Assigned task: Take every line from the data that has the word "right" in it.

Saved data entries
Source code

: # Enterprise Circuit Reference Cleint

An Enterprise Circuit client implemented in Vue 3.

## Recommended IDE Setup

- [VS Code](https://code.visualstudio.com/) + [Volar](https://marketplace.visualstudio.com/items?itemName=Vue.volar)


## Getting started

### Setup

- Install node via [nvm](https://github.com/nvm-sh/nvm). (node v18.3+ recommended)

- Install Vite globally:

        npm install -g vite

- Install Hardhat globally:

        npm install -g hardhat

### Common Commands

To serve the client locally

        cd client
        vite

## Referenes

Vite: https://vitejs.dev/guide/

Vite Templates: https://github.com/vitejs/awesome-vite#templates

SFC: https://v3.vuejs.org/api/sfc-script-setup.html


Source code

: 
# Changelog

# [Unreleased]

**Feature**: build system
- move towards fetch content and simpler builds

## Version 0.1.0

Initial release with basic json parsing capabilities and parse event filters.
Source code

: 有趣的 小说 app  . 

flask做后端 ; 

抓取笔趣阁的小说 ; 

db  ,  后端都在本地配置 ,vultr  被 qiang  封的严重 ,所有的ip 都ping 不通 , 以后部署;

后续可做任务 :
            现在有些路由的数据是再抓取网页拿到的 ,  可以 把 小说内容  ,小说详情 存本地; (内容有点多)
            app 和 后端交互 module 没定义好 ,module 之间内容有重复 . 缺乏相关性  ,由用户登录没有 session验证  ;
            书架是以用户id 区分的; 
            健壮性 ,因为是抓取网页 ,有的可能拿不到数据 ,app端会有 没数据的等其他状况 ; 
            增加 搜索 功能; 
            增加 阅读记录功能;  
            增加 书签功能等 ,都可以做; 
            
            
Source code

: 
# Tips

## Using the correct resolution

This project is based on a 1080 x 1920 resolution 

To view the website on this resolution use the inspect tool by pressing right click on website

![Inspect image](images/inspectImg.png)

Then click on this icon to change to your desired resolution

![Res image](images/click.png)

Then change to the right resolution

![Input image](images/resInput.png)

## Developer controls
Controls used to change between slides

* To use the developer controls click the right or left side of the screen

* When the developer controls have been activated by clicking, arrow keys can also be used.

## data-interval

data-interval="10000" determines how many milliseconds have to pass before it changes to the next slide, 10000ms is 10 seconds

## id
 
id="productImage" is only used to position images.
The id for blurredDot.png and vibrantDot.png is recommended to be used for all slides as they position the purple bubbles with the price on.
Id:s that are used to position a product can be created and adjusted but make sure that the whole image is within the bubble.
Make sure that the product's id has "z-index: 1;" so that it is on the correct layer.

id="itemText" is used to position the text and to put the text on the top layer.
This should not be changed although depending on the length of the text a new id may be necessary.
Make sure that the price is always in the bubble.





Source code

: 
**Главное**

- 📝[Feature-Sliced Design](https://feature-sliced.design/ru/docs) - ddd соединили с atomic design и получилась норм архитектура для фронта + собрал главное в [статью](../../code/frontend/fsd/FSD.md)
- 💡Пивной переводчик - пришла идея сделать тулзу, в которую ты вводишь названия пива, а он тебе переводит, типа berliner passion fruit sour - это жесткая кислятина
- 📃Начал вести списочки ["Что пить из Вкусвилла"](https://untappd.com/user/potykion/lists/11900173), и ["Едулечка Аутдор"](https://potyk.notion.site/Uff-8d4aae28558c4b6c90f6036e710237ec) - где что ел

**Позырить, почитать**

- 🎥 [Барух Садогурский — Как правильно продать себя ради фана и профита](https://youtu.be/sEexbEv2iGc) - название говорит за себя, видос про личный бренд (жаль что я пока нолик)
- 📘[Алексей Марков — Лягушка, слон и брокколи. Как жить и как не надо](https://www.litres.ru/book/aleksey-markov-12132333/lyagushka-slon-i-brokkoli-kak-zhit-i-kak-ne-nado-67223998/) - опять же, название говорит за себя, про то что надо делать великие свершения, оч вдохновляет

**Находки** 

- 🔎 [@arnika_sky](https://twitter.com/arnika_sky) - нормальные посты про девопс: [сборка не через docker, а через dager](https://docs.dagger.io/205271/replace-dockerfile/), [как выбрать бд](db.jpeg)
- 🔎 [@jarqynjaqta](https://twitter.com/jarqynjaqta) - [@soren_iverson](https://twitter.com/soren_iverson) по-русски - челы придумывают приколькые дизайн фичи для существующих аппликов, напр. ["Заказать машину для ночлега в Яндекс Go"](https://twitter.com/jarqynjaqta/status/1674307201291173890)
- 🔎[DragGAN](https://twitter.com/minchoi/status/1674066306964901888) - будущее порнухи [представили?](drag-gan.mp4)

Response for this exercise:
To view the website on this resolution use the inspect tool by pressing right click on website
Then change to the right resolution
* To use the developer controls click the right or left side of the screen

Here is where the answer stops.